▸ **Work request**: Which lines in the records below contain the word "expression"? Report each of them.

Dataset entries
= = =
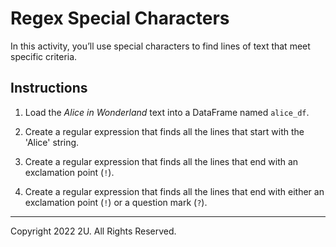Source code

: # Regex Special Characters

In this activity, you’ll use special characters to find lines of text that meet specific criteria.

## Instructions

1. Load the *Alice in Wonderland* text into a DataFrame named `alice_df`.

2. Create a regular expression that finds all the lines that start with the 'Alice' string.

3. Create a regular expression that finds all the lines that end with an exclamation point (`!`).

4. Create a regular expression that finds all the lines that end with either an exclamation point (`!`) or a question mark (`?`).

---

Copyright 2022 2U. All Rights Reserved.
= = =
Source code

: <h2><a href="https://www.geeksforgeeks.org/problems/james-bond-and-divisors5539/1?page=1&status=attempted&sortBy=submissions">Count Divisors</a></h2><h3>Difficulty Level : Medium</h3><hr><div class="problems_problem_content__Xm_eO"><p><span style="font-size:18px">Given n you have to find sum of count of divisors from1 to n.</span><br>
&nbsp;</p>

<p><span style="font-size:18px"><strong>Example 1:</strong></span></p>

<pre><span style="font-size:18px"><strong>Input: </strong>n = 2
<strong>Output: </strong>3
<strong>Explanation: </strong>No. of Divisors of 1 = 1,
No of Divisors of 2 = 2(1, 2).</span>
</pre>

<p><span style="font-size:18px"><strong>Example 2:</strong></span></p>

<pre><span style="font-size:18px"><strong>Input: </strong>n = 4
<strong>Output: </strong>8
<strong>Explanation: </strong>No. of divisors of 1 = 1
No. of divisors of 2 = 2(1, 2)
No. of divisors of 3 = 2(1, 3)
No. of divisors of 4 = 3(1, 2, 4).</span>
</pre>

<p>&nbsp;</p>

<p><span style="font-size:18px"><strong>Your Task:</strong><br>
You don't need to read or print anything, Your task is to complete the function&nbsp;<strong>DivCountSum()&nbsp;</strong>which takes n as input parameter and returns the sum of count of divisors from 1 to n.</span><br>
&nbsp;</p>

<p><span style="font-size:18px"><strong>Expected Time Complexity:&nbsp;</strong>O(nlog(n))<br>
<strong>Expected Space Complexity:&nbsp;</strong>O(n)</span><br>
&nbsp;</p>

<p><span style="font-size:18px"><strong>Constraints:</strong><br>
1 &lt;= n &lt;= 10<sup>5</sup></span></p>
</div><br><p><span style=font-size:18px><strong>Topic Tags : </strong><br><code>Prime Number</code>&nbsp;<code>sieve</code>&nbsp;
= = =
▸ **Solution for this problem**:
2. Create a regular expression that finds all the lines that start with the 'Alice' string.
3. Create a regular expression that finds all the lines that end with an exclamation point (`!`).
4. Create a regular expression that finds all the lines that end with either an exclamation point (`!`) or a question mark (`?`).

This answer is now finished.